YOUR ASSIGNMENT:
Scan the records below, and wherever a line has the word "kill", pull it out.

INPUT MATERIAL:
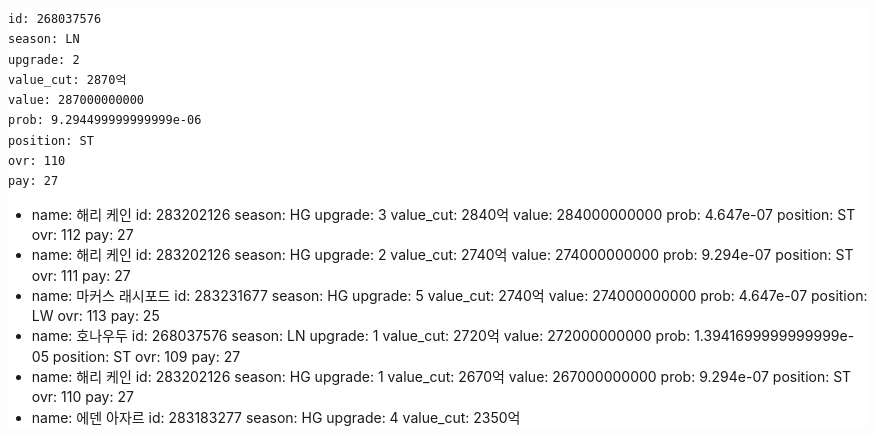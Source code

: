     id: 268037576
    season: LN
    upgrade: 2
    value_cut: 2870억
    value: 287000000000
    prob: 9.294499999999999e-06
    position: ST
    ovr: 110
    pay: 27
  - name: 해리 케인
    id: 283202126
    season: HG
    upgrade: 3
    value_cut: 2840억
    value: 284000000000
    prob: 4.647e-07
    position: ST
    ovr: 112
    pay: 27
  - name: 해리 케인
    id: 283202126
    season: HG
    upgrade: 2
    value_cut: 2740억
    value: 274000000000
    prob: 9.294e-07
    position: ST
    ovr: 111
    pay: 27
  - name: 마커스 래시포드
    id: 283231677
    season: HG
    upgrade: 5
    value_cut: 2740억
    value: 274000000000
    prob: 4.647e-07
    position: LW
    ovr: 113
    pay: 25
  - name: 호나우두
    id: 268037576
    season: LN
    upgrade: 1
    value_cut: 2720억
    value: 272000000000
    prob: 1.3941699999999999e-05
    position: ST
    ovr: 109
    pay: 27
  - name: 해리 케인
    id: 283202126
    season: HG
    upgrade: 1
    value_cut: 2670억
    value: 267000000000
    prob: 9.294e-07
    position: ST
    ovr: 110
    pay: 27
  - name: 에덴 아자르
    id: 283183277
    season: HG
    upgrade: 4
    value_cut: 2350억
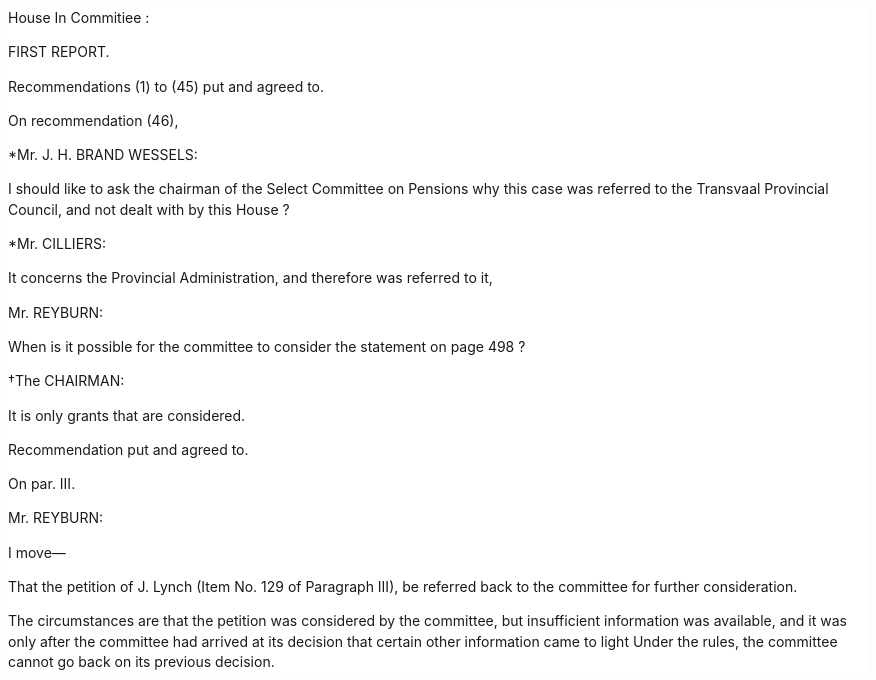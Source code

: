 <p>House In Commitiee :</p>

</debateSection>

<debateSection name="#first_report">

<heading>FIRST REPORT.</heading>

<p>Recommendations (1) to (45) put and agreed to.</p>

<p>On recommendation (46),</p>

<speech by="#brand_wessels">

<from>*Mr. <person refersTo="hansard_za">J. H. BRAND WESSELS</person>:</from>

<p>I should like to ask the chairman of the Select Committee on Pensions why this case was referred to the Transvaal Provincial Council, and not dealt with by this House &#x003F;</p>

</speech>

<speech by="#cilliers">

<from>*Mr. <person refersTo="hansard_za">CILLIERS</person>:</from>

<p>It concerns the Provincial Administration, and therefore was referred to it,</p>

</speech>

<speech by="#reyburn">

<from>Mr. <person refersTo="hansard_za">REYBURN</person>:</from>

<p>When is it possible for the committee to consider the statement on page 498 &#x003F;</p>

</speech>

<speech by="#chairman">

<from>&#x2020;The <person refersTo="hansard_za">CHAIRMAN</person>:</from>

<p>It is only grants that are considered.</p>

<p>Recommendation put and agreed to.</p>

<p>On par. III.</p>

</speech>

<speech by="#reyburn">

<from>Mr. <person refersTo="hansard_za">REYBURN</person>:</from>

<p>I move&#x2014;</p>

<block name="quote">That the petition of J. Lynch (Item No. 129 of Paragraph III), be referred back to the committee for further consideration.</block>

<p>The circumstances are that the petition was considered by the committee, but insufficient information was available, and it was only after the committee had arrived at its decision that certain other information came to light Under the rules, the committee cannot go back on its previous decision.</p>

</speech>
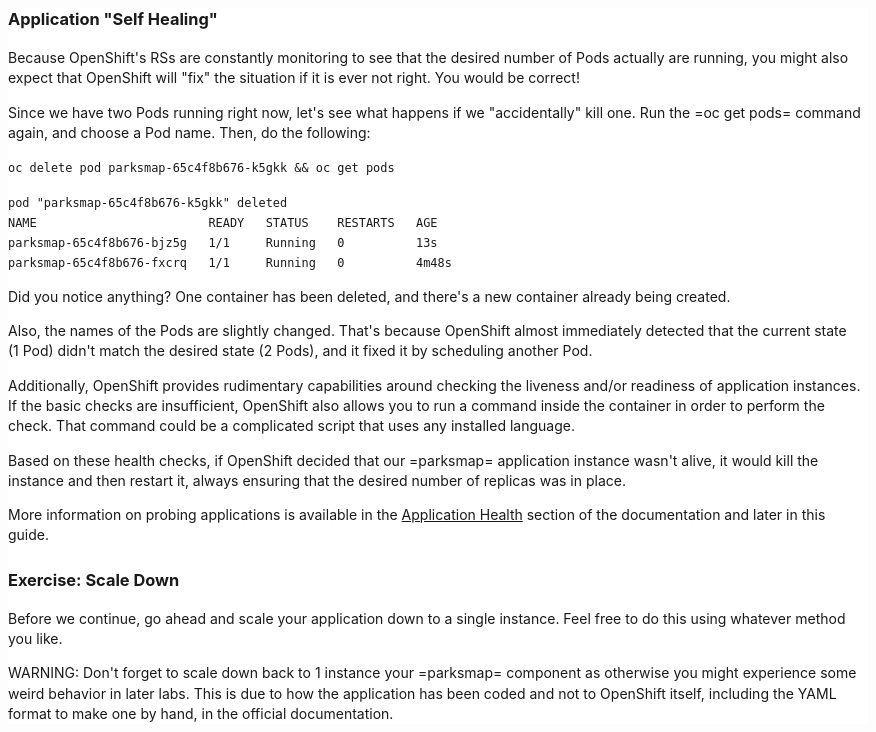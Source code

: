 ### Application "Self Healing"

Because OpenShift's RSs are constantly monitoring to see that the
desired number of Pods actually are running, you might also expect that
OpenShift will "fix" the situation if it is ever not right. You would be
correct!

Since we have two Pods running right now, let's see what happens if we
"accidentally" kill one. Run the =oc get pods= command again, and choose
a Pod name. Then, do the following:

`oc delete pod parksmap-65c4f8b676-k5gkk && oc get pods`

``` txt
pod "parksmap-65c4f8b676-k5gkk" deleted
NAME                        READY   STATUS    RESTARTS   AGE
parksmap-65c4f8b676-bjz5g   1/1     Running   0          13s
parksmap-65c4f8b676-fxcrq   1/1     Running   0          4m48s
```

Did you notice anything? One container has been deleted, and there's a
new container already being created.

Also, the names of the Pods are slightly changed. That's because
OpenShift almost immediately detected that the current state (1 Pod)
didn't match the desired state (2 Pods), and it fixed it by scheduling
another Pod.

Additionally, OpenShift provides rudimentary capabilities around
checking the liveness and/or readiness of application instances. If the
basic checks are insufficient, OpenShift also allows you to run a
command inside the container in order to perform the check. That command
could be a complicated script that uses any installed language.

Based on these health checks, if OpenShift decided that
our =parksmap= application instance wasn't alive, it would kill the
instance and then restart it, always ensuring that the desired number of
replicas was in place.

More information on probing applications is available in
the [Application
Health](https://docs.openshift.com/container-platform/latest/nodes/containers/nodes-containers-health.html) section
of the documentation and later in this guide.

### Exercise: Scale Down

Before we continue, go ahead and scale your application down to a single
instance. Feel free to do this using whatever method you like.

WARNING: Don't forget to scale down back to 1 instance
your =parksmap= component as otherwise you might experience some weird
behavior in later labs. This is due to how the application has been
coded and not to OpenShift itself, including the YAML format to make one
by hand, in the official documentation.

RESULT:
"accidentally" kill one. Run the =oc get pods= command again, and choose
our =parksmap= application instance wasn't alive, it would kill the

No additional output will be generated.